Many thanks for the reply. Looking at the line based feed for arrivals, the same problem exists (i.e. all the imminent departures from Lewisham have the same ‘id’). This means that there’s no reference code to use for Signal R and a key has to be created to prevent some services (GQL) from dumping loads of the records.
As per the inserted extract (provided by my colleague at TfL) in the earlier reply - currently the DLR (DAISY) data unfortunately does not contain individual vehicle IDs. All predictions calling at the same station will be allocated the same prediction ID. We use this data for DLR predictions within our own digital tools.
Please can you tell us a bit more about what you are doing with the data downstream / at your end, and we’ll see if we can help?
Thanks, I’m building an app which allows customers to show departure boards from stops, narrowed down to particular services (e.g. From DLR at Lewisham to Bank).
With other services (e.g. Tube, Bus), it’s possible to keep services up to date using Signal R (rather than constant short polling). However the way Signal R appears to be configured, is that only changed services are sent in the payload.

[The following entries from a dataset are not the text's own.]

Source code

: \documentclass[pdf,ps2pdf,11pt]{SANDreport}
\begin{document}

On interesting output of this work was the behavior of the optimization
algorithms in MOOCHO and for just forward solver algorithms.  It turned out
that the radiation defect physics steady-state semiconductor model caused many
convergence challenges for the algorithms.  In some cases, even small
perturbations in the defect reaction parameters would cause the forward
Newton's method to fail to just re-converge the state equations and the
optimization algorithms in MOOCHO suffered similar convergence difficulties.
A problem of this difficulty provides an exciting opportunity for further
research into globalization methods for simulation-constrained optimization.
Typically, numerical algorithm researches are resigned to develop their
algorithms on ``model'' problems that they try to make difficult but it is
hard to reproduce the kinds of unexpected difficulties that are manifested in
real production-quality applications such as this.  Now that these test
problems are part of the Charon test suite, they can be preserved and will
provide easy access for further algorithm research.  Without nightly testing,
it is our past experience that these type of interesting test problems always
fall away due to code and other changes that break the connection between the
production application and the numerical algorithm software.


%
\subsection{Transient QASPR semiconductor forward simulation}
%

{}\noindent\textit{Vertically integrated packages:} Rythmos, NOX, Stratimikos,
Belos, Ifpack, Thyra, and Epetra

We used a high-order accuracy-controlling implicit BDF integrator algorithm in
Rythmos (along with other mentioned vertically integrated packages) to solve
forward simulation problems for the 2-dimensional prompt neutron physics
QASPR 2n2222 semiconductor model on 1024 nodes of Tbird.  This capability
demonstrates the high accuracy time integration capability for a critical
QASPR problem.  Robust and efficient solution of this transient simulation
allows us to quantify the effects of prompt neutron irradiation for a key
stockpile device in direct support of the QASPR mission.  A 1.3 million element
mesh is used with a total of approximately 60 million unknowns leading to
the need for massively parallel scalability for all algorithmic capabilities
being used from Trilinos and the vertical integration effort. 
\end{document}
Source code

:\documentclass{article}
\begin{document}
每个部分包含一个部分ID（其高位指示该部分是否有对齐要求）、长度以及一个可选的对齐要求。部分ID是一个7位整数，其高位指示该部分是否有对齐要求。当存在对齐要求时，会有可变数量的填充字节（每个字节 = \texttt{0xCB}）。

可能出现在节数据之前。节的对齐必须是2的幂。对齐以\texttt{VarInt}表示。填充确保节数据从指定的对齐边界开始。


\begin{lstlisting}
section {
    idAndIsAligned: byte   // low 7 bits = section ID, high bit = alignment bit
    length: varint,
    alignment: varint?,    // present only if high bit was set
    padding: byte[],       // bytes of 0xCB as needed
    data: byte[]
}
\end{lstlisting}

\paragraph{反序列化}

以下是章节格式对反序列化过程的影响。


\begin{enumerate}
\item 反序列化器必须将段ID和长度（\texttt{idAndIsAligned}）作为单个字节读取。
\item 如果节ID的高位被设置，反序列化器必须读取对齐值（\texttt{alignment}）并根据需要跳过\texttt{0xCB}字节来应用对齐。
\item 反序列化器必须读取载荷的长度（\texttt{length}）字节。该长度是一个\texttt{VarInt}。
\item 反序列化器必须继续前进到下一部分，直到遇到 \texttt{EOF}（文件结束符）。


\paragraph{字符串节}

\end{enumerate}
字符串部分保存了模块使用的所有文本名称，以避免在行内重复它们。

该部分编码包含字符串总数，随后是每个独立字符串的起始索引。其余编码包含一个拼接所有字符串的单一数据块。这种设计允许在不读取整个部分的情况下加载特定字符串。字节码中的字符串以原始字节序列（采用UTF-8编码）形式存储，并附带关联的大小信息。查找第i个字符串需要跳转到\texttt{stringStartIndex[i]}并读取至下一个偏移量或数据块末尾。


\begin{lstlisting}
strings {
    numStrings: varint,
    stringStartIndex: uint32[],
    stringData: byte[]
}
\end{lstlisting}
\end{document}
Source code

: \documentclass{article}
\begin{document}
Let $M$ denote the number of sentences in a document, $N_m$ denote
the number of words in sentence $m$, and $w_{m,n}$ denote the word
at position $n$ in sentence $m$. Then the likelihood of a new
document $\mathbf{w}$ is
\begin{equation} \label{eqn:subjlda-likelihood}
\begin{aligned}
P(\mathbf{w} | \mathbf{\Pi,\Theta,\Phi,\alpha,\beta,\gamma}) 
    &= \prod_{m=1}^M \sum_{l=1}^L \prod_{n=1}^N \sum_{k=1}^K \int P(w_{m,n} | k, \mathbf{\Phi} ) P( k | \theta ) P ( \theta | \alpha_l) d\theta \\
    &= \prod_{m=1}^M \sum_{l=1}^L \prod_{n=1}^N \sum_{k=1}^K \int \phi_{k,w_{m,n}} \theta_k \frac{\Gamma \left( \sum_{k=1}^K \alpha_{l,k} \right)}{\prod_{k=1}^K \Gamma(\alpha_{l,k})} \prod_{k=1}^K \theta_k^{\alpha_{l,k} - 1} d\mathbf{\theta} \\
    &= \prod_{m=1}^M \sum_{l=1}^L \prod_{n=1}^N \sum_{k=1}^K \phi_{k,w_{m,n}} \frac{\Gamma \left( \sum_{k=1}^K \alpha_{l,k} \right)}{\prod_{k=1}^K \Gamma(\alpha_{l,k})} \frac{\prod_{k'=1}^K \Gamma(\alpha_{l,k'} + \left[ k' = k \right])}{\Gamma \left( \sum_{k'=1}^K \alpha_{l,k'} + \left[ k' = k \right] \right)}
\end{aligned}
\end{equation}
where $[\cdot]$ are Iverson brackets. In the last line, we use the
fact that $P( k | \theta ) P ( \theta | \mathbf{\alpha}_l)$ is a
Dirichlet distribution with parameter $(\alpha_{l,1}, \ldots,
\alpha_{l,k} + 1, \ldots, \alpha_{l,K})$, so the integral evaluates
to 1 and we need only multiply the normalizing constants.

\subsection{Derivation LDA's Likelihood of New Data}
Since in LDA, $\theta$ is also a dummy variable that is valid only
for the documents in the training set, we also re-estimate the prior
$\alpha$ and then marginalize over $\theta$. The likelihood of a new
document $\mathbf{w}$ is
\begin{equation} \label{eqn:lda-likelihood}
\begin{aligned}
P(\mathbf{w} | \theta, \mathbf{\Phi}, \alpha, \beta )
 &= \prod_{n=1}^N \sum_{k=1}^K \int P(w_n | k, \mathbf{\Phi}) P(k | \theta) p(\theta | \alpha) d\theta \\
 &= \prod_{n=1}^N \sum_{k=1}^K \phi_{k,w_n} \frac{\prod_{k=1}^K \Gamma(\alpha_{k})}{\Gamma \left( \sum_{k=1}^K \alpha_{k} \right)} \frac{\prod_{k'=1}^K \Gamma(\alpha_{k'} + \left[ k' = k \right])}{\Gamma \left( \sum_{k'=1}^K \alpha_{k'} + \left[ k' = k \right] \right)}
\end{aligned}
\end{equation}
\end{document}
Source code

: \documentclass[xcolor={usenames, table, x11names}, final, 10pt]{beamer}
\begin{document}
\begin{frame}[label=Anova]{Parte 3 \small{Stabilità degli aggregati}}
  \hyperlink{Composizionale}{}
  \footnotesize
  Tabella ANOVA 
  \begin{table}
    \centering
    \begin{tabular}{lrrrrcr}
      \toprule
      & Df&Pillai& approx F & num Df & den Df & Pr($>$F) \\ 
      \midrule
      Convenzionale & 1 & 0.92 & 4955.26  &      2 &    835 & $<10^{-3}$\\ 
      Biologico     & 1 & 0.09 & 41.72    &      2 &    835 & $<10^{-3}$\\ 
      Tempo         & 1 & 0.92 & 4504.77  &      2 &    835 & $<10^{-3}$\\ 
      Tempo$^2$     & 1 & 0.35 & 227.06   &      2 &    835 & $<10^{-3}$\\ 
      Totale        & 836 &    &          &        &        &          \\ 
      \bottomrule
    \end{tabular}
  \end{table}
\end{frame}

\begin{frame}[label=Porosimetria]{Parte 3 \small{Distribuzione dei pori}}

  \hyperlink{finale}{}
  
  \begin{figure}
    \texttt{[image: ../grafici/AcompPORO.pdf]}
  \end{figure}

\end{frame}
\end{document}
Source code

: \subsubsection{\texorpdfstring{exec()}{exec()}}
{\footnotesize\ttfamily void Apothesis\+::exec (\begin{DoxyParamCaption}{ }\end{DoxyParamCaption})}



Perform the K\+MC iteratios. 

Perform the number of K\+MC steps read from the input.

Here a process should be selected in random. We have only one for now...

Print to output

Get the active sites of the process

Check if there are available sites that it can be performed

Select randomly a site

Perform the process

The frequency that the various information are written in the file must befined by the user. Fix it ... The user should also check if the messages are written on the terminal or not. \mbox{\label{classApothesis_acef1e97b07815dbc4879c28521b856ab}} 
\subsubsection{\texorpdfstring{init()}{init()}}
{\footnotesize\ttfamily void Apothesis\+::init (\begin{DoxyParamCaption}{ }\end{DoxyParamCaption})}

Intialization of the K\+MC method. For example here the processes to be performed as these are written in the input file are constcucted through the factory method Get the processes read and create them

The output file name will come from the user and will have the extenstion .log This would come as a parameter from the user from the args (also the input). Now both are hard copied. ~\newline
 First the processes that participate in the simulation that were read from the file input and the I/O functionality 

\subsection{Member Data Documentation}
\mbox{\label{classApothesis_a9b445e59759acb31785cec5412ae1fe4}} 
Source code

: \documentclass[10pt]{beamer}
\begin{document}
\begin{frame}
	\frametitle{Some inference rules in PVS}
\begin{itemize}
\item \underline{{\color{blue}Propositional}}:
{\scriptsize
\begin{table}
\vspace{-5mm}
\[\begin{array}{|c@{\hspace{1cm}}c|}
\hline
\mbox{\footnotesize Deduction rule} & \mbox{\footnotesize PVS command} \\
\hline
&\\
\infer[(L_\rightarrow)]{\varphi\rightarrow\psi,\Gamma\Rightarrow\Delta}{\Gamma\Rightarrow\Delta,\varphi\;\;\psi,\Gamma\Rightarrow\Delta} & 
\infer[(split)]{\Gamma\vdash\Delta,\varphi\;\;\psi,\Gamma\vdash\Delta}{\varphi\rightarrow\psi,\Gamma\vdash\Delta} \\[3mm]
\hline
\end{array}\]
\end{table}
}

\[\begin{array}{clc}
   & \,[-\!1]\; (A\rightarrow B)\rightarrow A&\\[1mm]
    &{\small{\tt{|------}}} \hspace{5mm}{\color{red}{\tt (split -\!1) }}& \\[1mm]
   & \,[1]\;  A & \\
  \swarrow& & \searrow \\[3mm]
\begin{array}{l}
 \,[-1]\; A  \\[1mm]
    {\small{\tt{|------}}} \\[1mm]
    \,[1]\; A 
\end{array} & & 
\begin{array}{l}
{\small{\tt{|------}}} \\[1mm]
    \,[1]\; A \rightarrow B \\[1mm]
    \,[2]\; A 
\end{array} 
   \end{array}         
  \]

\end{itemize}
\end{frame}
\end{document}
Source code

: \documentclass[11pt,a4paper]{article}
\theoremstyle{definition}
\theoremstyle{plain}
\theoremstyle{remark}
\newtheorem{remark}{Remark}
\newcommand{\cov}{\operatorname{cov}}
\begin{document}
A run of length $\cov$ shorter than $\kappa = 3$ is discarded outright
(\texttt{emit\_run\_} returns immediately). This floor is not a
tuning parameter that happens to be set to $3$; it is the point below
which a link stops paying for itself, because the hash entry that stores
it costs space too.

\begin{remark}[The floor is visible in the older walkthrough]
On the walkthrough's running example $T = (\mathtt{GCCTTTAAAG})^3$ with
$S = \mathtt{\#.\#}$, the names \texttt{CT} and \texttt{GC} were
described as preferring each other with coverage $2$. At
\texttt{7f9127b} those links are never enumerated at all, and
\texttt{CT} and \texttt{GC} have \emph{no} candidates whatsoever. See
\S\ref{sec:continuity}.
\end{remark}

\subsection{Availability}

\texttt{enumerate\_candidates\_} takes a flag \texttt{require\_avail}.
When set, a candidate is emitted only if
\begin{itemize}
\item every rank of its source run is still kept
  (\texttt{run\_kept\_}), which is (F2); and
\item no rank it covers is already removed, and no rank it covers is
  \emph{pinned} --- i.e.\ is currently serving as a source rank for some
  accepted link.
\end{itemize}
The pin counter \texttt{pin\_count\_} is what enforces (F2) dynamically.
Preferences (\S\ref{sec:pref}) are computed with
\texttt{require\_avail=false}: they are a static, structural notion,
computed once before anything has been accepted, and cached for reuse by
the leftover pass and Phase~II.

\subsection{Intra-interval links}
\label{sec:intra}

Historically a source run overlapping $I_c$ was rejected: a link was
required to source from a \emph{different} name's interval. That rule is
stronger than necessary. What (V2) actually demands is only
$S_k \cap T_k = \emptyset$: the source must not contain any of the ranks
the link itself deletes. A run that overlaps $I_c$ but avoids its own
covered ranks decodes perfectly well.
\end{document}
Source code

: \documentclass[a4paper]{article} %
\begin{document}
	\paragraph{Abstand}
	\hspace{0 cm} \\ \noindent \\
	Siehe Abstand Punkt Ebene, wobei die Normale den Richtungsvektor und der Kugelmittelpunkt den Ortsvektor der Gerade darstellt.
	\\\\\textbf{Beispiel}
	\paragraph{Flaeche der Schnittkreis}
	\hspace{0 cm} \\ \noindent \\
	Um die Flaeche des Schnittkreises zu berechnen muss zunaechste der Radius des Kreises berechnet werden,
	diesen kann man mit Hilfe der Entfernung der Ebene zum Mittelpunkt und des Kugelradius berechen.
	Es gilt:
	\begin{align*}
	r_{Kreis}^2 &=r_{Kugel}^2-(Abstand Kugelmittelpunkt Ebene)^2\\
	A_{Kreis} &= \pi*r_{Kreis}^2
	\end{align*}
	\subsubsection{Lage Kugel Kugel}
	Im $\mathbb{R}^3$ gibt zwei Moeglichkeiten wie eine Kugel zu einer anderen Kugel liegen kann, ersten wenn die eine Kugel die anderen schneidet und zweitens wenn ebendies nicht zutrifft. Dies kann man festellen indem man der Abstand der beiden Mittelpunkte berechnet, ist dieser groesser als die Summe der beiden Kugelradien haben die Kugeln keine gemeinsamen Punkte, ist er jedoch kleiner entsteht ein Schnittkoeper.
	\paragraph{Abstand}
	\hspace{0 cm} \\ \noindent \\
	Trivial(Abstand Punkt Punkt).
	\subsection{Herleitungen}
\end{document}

Say for example, I call the arrivals end point for Lewisham DLR, I might get 5 results. If I subsscribe to the Signal R feed for the stopPoint, I might then get an update on one of these five services, two minutes later. Since there is no key to identify which service has changed (For Bus, Tube, updates have populated and distinct ‘id’ fields per update), there’s no way of dealing with the Signal R update, other than repolling for all serivces from the arrivals endpoint.
Unless of course I’m missing something! This leaves me to think that short-polling is the only method that will work for DLR.
Hi, when a prediction has changed, all the predictions with the same ID should be re-sent. There should therefore be no need to short-poll since when you receive a prediction update, you should be able to replace all predictions you already have with the new ones you’ve received.
As an example, suppose you receive a prediction update with two predictions with ID -436501339, and you already have three predictions with ID -436501339. In this case, you can replace the three existing predictions with the two new ones (one of the previous predictions probably represents a train that has already arrived at the station).
Our website uses SignalR to update predictions, without any short-polling required:
Ok thanks. That does perhaps provide a route for me to proceed if all same-id projections are wrapped in this way. I’m actually using GQL subscriptions between my app and server. GQL subscriptions really rely on unique IDs per item, so I will need to find a way to implement this separately. Thanks.